A Phnom Penh developer hopes to bring $200 million in infrastructure before investing in a resort on the island of Koh Rong, one of Sihanoukville's poorest administrative areas, which is currently cut off from the mainland and lacking many services.
The Phnom Penh company Royal Group has signed a 99-year lease agreement with the government to develop Koh Rong, with a total expected budget of $2 billion.
Jacov Montross, business and finance manager of Royal Group, said the company plans to spend as much as $200 million on road construction, sewage systems, air and sea ports, clean water, electric power and village infrastructure.
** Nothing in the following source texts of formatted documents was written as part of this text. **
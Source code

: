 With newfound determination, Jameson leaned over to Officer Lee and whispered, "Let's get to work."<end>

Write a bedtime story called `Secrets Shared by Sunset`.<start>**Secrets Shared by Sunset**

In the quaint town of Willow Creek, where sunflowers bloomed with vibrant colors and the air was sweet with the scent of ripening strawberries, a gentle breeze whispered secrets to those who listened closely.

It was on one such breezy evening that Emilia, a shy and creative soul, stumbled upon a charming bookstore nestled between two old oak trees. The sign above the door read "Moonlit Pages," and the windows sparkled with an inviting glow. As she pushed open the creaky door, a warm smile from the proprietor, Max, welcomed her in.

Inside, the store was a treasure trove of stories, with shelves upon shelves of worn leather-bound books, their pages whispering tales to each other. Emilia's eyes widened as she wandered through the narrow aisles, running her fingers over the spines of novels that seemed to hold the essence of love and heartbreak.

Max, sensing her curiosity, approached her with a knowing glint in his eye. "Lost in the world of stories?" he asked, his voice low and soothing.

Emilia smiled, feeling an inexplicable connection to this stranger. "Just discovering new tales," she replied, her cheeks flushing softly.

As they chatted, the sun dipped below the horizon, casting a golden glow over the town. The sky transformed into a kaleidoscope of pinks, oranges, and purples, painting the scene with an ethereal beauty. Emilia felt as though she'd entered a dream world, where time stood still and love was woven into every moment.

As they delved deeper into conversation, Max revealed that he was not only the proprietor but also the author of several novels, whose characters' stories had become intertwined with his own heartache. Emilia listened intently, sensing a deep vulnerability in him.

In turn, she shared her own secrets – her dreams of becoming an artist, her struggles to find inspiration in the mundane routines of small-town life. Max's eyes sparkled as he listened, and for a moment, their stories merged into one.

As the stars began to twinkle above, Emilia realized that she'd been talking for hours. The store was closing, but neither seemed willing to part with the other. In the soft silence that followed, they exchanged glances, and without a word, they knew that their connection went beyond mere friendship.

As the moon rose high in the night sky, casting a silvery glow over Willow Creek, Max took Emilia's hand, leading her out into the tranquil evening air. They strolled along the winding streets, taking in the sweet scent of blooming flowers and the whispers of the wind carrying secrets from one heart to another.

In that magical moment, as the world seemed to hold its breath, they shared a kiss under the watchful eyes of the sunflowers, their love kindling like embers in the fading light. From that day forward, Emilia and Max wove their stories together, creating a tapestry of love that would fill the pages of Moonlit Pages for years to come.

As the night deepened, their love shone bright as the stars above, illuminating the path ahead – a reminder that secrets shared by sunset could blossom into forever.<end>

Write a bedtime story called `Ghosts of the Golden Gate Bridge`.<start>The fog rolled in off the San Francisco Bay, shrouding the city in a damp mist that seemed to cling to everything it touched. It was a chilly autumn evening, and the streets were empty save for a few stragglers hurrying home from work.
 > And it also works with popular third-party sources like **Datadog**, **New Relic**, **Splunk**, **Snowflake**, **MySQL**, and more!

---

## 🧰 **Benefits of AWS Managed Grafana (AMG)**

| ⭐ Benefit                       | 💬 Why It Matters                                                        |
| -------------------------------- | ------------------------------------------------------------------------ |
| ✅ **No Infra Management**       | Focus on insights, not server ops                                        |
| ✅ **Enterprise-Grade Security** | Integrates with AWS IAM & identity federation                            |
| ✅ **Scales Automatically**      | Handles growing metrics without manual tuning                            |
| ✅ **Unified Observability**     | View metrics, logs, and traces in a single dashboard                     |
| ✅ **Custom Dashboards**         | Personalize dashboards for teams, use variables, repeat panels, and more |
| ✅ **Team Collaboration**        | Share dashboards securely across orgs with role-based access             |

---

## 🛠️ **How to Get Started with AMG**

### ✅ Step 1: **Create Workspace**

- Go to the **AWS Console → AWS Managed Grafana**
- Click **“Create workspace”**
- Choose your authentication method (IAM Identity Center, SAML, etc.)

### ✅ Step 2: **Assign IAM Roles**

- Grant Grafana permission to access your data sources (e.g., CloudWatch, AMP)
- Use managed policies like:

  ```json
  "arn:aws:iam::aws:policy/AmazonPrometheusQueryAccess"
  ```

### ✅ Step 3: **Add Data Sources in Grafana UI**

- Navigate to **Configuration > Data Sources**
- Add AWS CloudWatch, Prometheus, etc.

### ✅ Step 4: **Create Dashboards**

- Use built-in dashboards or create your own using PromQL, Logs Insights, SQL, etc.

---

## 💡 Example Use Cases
"Before any hotels or casinos or that kind of thing is put on the island, the infrastructure needs to be put on the island first," he said. "We would like to see the infrastructure start to go on the island within the next six months."
Currently, only a handful of tourists visit the remote island each day.
Montross said infrastructure development could take up to 20 years to finish, after which Royal Group plans dozens of hotels and casinos, a golf course and an airport large enough to handle Boeing 737s and direct flights from China, Japan and India.
A first-class hospital will need to be built for tourists, and islanders could be trained in hospitality and tourism. In all, the project could employ 120,000 people.
Duch Sokhom, chief of Koh Rong commune, implored the employment of the island's many fishermen, who are facing "devastating" shortages of marine life.
Montross said priority would be given to the islanders, especially for infrastructure construction. Better jobs would be available in the future, he said, but people must be trained.
Sok Phon, chief of cabinet for Sihanoukville, said that besides Koh Rong, other islands are being developed, such as Koh Puos and Koh Dekol. Sihanoukville administration encompasses the increasingly popular coastal town and 22 islands.
Royal Group is still looking for outside investors.
"Right now it is a dream," Montross said. "It is a dream that we would like to make into reality."